Late Wednesday, the army said it had agreed to talks in Juba, capital of neighboring South Sudan, on extending the three-day truce which expires on Friday "at the initiative of IGAD," the East African regional bloc.

The RSF's response to the proposal remains unclear.

There have been multiple truce efforts since fighting broke out on April 15 between Sudan's regular army led by General Abdel Fattah al-Burhan and the paramilitary Rapid Support Forces (RSF) commanded by his deputy turned rival, Mohamed Hamdan Dagalo. All have failed.

U.S. Secretary of State Antony Blinken said Thursday that the United States was working with Sudan's warring generals to extend an expiring, shaky ceasefire that he helped broker.

Blinken said he expected to say more "in the coming hours" on the situation in Sudan, where the army has renewed air strikes on rival paramilitaries in the capital Khartoum even before the truce expires at midnight (2200 GMT).

"We are very actively working to extend the ceasefire," Blinken told reporters.

"We've had a 72-hour ceasefire, which like most ceasefires is imperfect but nonetheless has reduced violence. And that's obviously created somewhat better conditions for people in Sudan," he said.

Blinken said that the United States was also working to establish a more regular route for the departure of foreigners from Sudan.

At least 512 people have been killed and 4,193 wounded in the fighting, according to health ministry figures, although the real death toll is likely to be much higher.

The doctors' union said at least eight civilians had been killed in Khartoum alone on Wednesday despite the truce.

More than two thirds of hospitals in the country were out of service, the union said Thursday, including 14 that had been struck during the fighting.

Beyond the capital, fighting has flared in the provinces, particularly in the war-torn western region of Darfur.

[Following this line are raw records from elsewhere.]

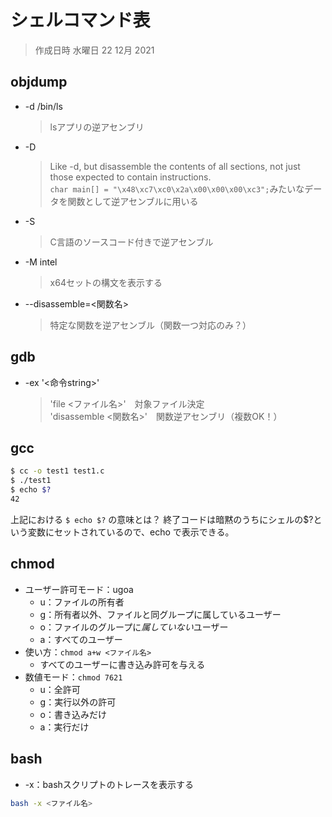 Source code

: # シェルコマンド表

> 作成日時 水曜日 22 12月 2021

## objdump

* -d /bin/ls
   > lsアプリの逆アセンブリ
* -D
   > Like -d, but disassemble the contents of all sections, not just those expected to contain instructions.  \
   > `char main[] = "\x48\xc7\xc0\x2a\x00\x00\x00\xc3";`みたいなデータを関数として逆アセンブルに用いる
* -S
   > C言語のソースコード付きで逆アセンブル
* -M intel
   > x64セットの構文を表示する
* --disassemble=<関数名>
   > 特定な関数を逆アセンブル（関数一つ対応のみ？）

## gdb

* -ex '<命令string>'
   > 'file <ファイル名>'　対象ファイル決定  \
   >'disassemble <関数名>'　関数逆アセンブリ（複数OK！）

## gcc

```bash
$ cc -o test1 test1.c
$ ./test1
$ echo $?
42
```

上記における `$ echo $?` の意味とは？
終了コードは暗黙のうちにシェルの$?という変数にセットされているので、echo で表示できる。

## chmod

* ユーザー許可モード：ugoa
  * u：ファイルの所有者
  * g：所有者以外、ファイルと同グループに属しているユーザー
  * o：ファイルのグループに*属していない*ユーザー
  * a：すべてのユーザー
* 使い方：`chmod a+w <ファイル名>`
  * すべてのユーザーに書き込み許可を与える
* 数値モード：`chmod 7621`
  * u：全許可
  * g：実行以外の許可
  * o：書き込みだけ
  * a：実行だけ

## bash

* -x：bashスクリプトのトレースを表示する

```Bash
bash -x <ファイル名>
```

Clashes between the army and the RSF raged for a second straight day in the West Darfur capital Geneina, witnesses said, adding that civilians were seen fleeing to the nearby border with Chad.

"We are locked up at home and too afraid to go out so we can't assess the scale of the damage," said a resident who asked to remain anonymous for his safety.

"The heavy fighting began from 24 April," he said, confirming severe damage to hospitals and public buildings and looting across the city.

On Wednesday, the United Nations humanitarian agency had reported killings, looting and arson in Geneina.

"An estimated 50,000 acutely malnourished children have had nutrition support disrupted due to the fighting," it added in a statement.

The heavy fighting has trapped many civilians in their homes, where they have endured severe shortages of food, water and electricity. Communications have been sporadically disrupted.

The U.N. has warned that as many as 270,000 people could flee into Sudan's poorer neighbors South Sudan and Chad.

Other Sudanese have sought refuge in Egypt to the north and Ethiopia to the east, but both entail long and potentially dangerous journeys overland.

The U.N. said it had "received reports of tens of thousands of people arriving in the Central African Republic, Chad, Egypt, Ethiopia, and South Sudan."

Cambridge University academic Sharath Srinivasan warned that the mass movement of people across Sudan's borders threatened to destabilise already fragile regimes in neighbouring countries.

"If the armed confrontation between these two forces protracts - or worse, if it draws in other armed rebel groups across the country - this could quickly become one of the worst humanitarian crises in the region and risk spilling over," he told U.S. news outlet Politico.

Foreign governments have taken advantage of the fragile truce to organize road convoys, aircraft and ships to get thousands of their citizens out but some have warned their evacuation efforts are dependent on the lull in fighting holding.

A Saudi evacuation ship docked in the Red Sea port of Jeddah Thursday carrying 187 Sudan evacuees from 25 countries, including the United States, Russia and Turkey, the Saudi foreign ministry said.

It was the eighth such crossing organized by the Saudi authorities since the start of the fighting and took the total evacuated to the kingdom so far to 2,544, only 119 of them Saudis, the ministry said.